Saved entries
────────────────────────────────────────

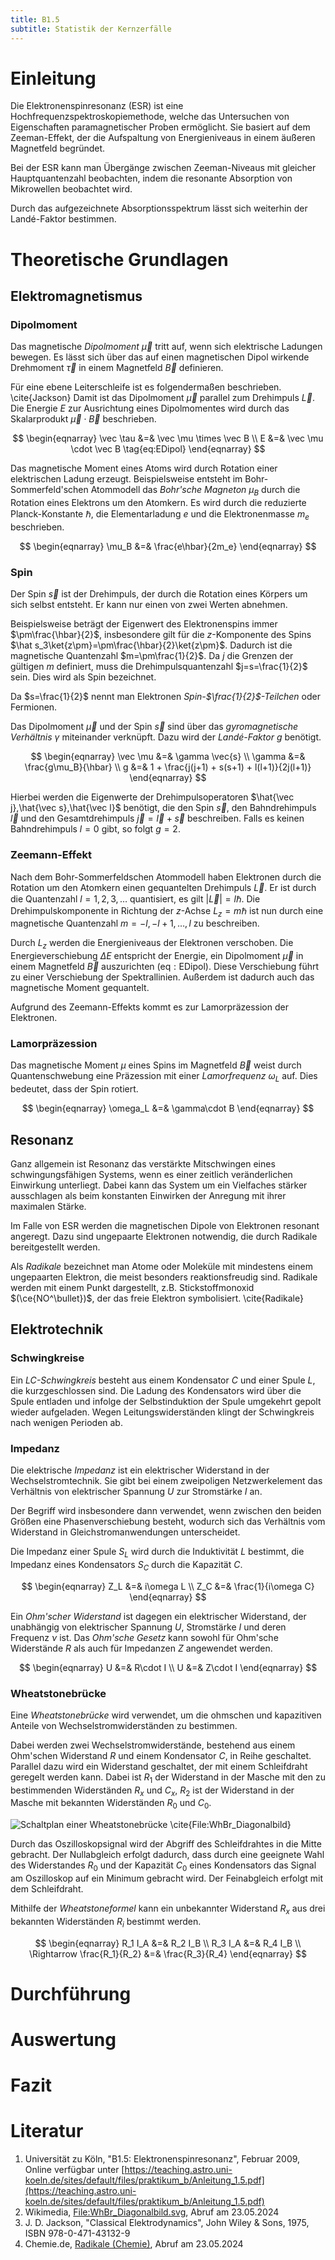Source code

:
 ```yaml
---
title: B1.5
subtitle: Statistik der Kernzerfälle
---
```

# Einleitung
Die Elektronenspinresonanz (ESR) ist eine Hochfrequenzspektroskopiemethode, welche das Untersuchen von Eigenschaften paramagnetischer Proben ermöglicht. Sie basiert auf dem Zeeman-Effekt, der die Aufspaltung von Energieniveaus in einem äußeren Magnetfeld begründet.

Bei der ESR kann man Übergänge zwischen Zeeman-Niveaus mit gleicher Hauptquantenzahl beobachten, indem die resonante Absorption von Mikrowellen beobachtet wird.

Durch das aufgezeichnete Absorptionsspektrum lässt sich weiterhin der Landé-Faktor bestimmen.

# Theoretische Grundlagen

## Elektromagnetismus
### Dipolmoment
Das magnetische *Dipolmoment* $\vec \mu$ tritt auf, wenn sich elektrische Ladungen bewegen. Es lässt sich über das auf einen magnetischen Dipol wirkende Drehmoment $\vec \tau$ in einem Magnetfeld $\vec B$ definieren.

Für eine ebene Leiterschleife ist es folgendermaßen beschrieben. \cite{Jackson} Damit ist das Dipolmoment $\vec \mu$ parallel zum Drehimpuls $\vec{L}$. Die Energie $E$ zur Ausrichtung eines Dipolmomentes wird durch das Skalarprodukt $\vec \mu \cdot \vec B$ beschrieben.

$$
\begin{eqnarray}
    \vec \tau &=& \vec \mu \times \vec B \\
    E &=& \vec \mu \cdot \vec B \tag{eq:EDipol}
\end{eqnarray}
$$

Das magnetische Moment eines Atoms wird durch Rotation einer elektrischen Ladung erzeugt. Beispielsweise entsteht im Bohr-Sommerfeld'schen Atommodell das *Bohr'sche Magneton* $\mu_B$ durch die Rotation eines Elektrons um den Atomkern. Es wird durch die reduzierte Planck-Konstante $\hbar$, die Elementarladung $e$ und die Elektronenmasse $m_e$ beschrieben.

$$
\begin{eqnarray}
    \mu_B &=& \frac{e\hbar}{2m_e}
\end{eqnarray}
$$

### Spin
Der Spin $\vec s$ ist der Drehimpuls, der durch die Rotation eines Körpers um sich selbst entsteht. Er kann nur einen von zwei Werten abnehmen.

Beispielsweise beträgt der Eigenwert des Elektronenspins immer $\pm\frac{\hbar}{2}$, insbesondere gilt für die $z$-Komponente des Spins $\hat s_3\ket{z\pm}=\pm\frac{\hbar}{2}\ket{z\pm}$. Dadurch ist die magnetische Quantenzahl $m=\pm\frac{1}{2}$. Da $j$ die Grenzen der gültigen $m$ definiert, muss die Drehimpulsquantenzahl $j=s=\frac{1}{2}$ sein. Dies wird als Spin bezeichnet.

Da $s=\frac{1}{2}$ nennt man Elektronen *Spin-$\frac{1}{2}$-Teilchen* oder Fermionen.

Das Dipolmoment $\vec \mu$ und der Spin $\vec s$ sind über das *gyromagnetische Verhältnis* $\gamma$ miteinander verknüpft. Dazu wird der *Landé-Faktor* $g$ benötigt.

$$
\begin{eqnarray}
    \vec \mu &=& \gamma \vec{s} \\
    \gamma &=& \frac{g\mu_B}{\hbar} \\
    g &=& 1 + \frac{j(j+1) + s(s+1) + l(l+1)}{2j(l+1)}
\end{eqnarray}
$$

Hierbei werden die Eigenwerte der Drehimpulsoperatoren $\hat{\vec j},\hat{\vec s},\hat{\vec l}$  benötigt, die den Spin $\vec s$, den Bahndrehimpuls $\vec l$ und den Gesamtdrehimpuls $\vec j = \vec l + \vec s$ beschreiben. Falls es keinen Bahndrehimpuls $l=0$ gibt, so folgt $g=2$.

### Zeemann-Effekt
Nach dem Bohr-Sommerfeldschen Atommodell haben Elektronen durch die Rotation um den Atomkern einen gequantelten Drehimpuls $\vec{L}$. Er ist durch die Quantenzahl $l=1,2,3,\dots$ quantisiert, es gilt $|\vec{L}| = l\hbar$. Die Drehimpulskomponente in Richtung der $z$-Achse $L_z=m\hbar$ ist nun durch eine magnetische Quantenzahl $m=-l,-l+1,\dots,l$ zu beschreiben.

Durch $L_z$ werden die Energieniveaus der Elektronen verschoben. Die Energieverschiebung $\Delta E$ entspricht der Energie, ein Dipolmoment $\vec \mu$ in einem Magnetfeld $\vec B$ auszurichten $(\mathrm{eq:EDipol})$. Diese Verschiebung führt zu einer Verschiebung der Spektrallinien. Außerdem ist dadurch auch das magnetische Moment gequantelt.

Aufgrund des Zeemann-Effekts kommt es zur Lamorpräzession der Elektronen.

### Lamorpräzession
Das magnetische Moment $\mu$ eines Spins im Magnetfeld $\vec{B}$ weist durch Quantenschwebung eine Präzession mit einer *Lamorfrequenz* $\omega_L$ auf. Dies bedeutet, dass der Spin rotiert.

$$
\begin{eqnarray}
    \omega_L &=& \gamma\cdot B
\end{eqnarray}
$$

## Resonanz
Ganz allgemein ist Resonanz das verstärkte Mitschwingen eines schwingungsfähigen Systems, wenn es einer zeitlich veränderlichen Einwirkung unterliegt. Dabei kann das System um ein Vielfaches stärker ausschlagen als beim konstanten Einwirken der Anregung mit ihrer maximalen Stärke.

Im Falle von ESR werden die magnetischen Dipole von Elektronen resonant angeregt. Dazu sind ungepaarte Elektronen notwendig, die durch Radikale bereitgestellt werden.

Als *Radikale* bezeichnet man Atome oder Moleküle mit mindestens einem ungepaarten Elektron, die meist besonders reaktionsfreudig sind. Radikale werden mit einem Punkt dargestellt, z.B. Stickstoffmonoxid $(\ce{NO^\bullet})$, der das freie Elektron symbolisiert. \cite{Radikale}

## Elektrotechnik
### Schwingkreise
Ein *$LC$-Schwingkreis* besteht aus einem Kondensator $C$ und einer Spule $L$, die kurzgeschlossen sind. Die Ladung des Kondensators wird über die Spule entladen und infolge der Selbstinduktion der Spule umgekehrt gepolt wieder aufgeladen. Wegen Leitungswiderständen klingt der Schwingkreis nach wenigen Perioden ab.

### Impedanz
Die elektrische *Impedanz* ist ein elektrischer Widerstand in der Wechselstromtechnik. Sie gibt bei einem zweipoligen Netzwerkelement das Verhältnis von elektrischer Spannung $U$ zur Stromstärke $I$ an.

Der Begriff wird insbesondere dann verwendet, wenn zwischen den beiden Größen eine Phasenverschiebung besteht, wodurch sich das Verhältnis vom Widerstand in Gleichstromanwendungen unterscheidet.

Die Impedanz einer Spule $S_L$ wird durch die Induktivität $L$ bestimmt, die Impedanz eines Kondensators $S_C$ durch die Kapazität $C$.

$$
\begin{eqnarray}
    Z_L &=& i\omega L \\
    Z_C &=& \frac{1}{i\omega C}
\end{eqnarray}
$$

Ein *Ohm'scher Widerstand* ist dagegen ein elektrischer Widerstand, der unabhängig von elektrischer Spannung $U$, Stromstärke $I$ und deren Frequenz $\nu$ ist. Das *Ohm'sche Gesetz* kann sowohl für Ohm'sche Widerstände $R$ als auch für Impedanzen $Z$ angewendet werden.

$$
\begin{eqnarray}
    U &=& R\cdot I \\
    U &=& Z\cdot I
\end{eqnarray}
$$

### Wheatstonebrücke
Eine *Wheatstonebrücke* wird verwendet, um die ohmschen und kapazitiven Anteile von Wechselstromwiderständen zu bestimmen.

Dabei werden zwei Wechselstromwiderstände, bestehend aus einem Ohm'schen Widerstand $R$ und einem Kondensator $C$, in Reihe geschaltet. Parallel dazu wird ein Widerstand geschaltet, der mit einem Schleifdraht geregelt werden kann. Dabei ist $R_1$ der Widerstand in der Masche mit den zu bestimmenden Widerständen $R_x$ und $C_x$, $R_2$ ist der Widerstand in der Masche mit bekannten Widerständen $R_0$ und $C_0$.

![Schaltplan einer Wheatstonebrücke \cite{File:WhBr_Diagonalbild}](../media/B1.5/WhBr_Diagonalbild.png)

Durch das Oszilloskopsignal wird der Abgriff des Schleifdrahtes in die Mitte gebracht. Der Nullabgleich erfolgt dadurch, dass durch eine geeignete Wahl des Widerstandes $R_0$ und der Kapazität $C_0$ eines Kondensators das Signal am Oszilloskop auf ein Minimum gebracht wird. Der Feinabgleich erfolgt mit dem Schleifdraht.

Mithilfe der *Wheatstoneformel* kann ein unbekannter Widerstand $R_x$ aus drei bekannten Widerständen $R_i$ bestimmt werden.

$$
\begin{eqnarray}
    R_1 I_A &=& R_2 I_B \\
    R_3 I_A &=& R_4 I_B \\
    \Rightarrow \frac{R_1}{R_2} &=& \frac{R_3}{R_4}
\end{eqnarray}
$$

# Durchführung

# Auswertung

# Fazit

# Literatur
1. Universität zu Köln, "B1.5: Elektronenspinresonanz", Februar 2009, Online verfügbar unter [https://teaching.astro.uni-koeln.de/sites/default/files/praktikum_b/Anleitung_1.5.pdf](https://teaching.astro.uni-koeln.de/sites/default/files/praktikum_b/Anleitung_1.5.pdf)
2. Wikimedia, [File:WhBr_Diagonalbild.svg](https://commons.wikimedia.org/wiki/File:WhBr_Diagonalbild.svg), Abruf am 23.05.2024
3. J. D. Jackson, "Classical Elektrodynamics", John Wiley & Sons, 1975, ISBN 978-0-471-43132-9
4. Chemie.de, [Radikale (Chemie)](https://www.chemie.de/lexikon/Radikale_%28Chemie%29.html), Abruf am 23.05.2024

────────────────────────────────────────

Brief:
Pick out the lines above that hold the string "Jackson" and show them.

Answer for the task:
Für eine ebene Leiterschleife ist es folgendermaßen beschrieben. \cite{Jackson} Damit ist das Dipolmoment $\vec \mu$ parallel zum Drehimpuls $\vec{L}$. Die Energie $E$ zur Ausrichtung eines Dipolmomentes wird durch das Skalarprodukt $\vec \mu \cdot \vec B$ beschrieben.
3. J. D. Jackson, "Classical Elektrodynamics", John Wiley & Sons, 1975, ISBN 978-0-471-43132-9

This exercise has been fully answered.